Fico a imaginar  que,   mutadis mutandi,   o universo  em que  transita   o escritor  brasileiro  hoje não é tão  diferente  de antigamente.  As igrejinhas  ainda persistem, os apadrinhados  idem,  as dificuldades  que arrostam os escritores para penetrar  nos meios editoriais, verdadeiro   cipoal  de grupos fechados,  que  deitam normas  de avaliação  para um  escritor, novo ou velho e desconhecido,    adentrar   essa floresta  de desencanto  e  de   insulamento  em que  vive  o autor   nacional, desprestigiado e desiludido da vida literária por se sentirem   injustiçados. Muitos deles desistem por lhes faltarem estímulos.

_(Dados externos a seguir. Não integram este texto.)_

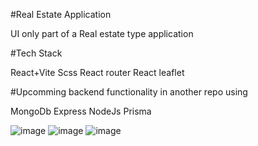 #Real Estate Application

UI only part of a Real estate type application

#Tech Stack

React+Vite
Scss
React router
React leaflet

#Upcomming backend functionality in another repo using

MongoDb
Express
NodeJs
Prisma

![image](https://github.com/Catalystnick/RealEstateUI/assets/23517757/3b4217f3-6eef-4dba-a864-324616c6685e)
![image](https://github.com/Catalystnick/RealEstateUI/assets/23517757/213429eb-563a-413f-869b-eb6c01284933)
![image](https://github.com/Catalystnick/RealEstateUI/assets/23517757/1a041f59-05b8-4c79-a4ad-8ea6bf4f58ea)


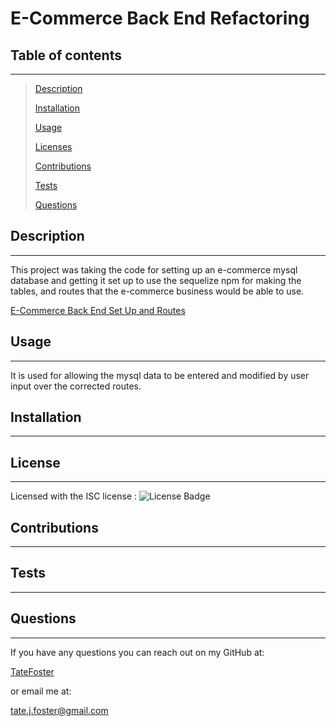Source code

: # E-Commerce Back End Refactoring

## Table of contents

---

> [Description](#description)
>
> [Installation](#installation)
>
> [Usage](#usage)
>
> [Licenses](#licenses)
>
> [Contributions](#contributions)
>
> [Tests](#tests)
>
> [Questions](#questions)

## Description

---

This project was taking the code for setting up an e-commerce mysql database and getting it set up to use the sequelize npm for making the tables, and routes that the e-commerce business would be able to use.

[E-Commerce Back End Set Up and Routes](https://drive.google.com/file/d/1X9qLAEZR7dlfknTezTy8ibmmSCuI5QiU/view)

## Usage

---

It is used for allowing the mysql data to be entered and modified by user input over the corrected routes.

## Installation

---

## License

---

Licensed with the ISC license : ![License Badge](https://img.shields.io/badge/license-ISC-green)

## Contributions

---

## Tests

---

## Questions

---

If you have any questions you can reach out on my GitHub at:

[TateFoster](https://github.com/TateFoster)

or email me at:

[tate.j.foster@gmail.com](mailto:tate.j.foster@gmail.com)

O escritor  de nosso país é um  isolado, como disse,   alguém ilhado  nos seus próprios   espaços  de  “emparedado,”seja para  poder  lançar   um livro, seja para   ter  um   lugar  em que   possa  demonstrar  sua capacidade  no exercício da palavra escrita. Não  empreendi nenhum  estudo  ou pesquisa  para  ir a fundo nessas questões afetas à vida  editorial  brasileira, contudo  suspeito  que  semelhante  situação  ocorra em outros estados  brasileiros.
Na questão da crítica literária,  tanto   na sua produção quanto  na sua   procura de espaço  disponível  a  algum pretendente, o fato é  que a sua atuação   ficou  mesmo   relegada  aos  limites do que   se costuma chamar  crítica  universitária, exercida, a meu ver,  na sala de aula,  nas revistas  especializadas  das universidades e eventualmente nos livros  editados, sobretudo por algumas universidades.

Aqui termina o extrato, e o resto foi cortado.